The Swiss part of the company’s legacy required the engineering of innovative electric transportation for some of the world’s most challenging terrain
Geography, geology and necessity have all played roles in the innovative modes of electric transportation that ABB and its Swiss predecessor BBC have pioneered for more than a century in the Alpine Mountains. Those engineering innovations have been widely adopted elsewhere in the world, wherever the challenges of harsh climates or rugged terrain require energy-efficient breakthrough technologies.
Compared with other parts of Europe and the world where fossil-fuel-burning trains were common, Switzerland’s abundance of mountain-lake hydropower – and a lack of naturally occurring coal or oil – made electricity the country’s preferred power source. It was the steep mountains that provided the engineering incentives to make the Alps accessible via railroads, cable cars, gondolas and other specialized forms of transport.
Recent examples include ABB motors that power the world’s steepest funicular railway, the Stoosbahn, in the Swiss canton of Schwyz, which began service late last year. At about the same time, an ABB-powered cable car system began taking as many as 580 passengers an hour to the Zugspitze, the Bavarian Alps peak that is Germany’s highest. The Zugspitze cableway set several world records, including the highest elevation difference, and longest span – more than 3.2 kilometers – between base station and peak.
ABB’s prowess has been particularly prominent in enabling electric trains to traverse Switzerland’s mountains. The company’s partnership with Rhaetian Railways, which travels through the rugged Graubünden region, dates to the delivery of the railway’s first electric train in 1913. ABB or BBC have been providing the electrical equipment for the traction motors and a large part of the railway power ever since. It has been ABB’s traction innovations that turned Rhaetian trains into energy-saving Alpine icebreakers able to meet the demands of the high Bernina pass, which is listed as a UNESCO world heritage site. That same breakthrough technology is now being used in railways in China to ensure secure operations under harsh conditions.

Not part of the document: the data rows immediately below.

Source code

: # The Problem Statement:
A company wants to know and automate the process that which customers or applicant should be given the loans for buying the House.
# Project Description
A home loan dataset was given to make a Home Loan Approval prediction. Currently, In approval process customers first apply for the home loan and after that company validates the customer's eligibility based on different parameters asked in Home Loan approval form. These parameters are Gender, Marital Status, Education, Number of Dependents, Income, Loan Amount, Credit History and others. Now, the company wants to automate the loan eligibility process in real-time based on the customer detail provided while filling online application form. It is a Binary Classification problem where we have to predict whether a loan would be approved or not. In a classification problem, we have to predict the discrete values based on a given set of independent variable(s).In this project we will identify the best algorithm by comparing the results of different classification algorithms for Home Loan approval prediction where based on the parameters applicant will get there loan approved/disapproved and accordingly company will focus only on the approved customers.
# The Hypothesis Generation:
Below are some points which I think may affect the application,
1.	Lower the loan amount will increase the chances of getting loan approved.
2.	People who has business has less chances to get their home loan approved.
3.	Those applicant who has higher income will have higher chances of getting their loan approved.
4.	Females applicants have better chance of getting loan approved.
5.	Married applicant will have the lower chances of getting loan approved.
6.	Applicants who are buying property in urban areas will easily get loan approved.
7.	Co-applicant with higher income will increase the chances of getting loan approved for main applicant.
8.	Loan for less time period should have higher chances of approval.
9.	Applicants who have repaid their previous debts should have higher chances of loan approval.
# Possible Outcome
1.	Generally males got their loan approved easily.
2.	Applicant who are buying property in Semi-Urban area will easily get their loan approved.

And for more than a century ABB has provided the enabling technologies for 9-km railway that links the Swiss town of Grindelwald to Europe’s highest-altitude train station, the Jungfraujoch (3,454 meters above sea level). Thanks to ABB’s custom-made drive system, the Jungfrau Railway trains can operate safely and without interruption throughout the year, even during heavy snowfall.
ABB technology also plays a crucial role in the world’s longest railway tunnel, the Gotthard Base tunnel (57 km), which opened in 2016. ABB supplied the major electrical components for the entire power supply of the tunnel infrastructure, as well as the power and control systems for the ventilation system.
The Swiss challenges of geography, geology and necessity help explain why ABB has emerged as the leading innovator in electric transportation – e-mobility – in a mountain context. And that legacy, and the engineering breakthroughs it has entailed, help explain how the company became a global leader in sustainable e-mobility more generally – on land, on sea and even in the air – as a way to move the world’s people and goods in environmentally responsible ways.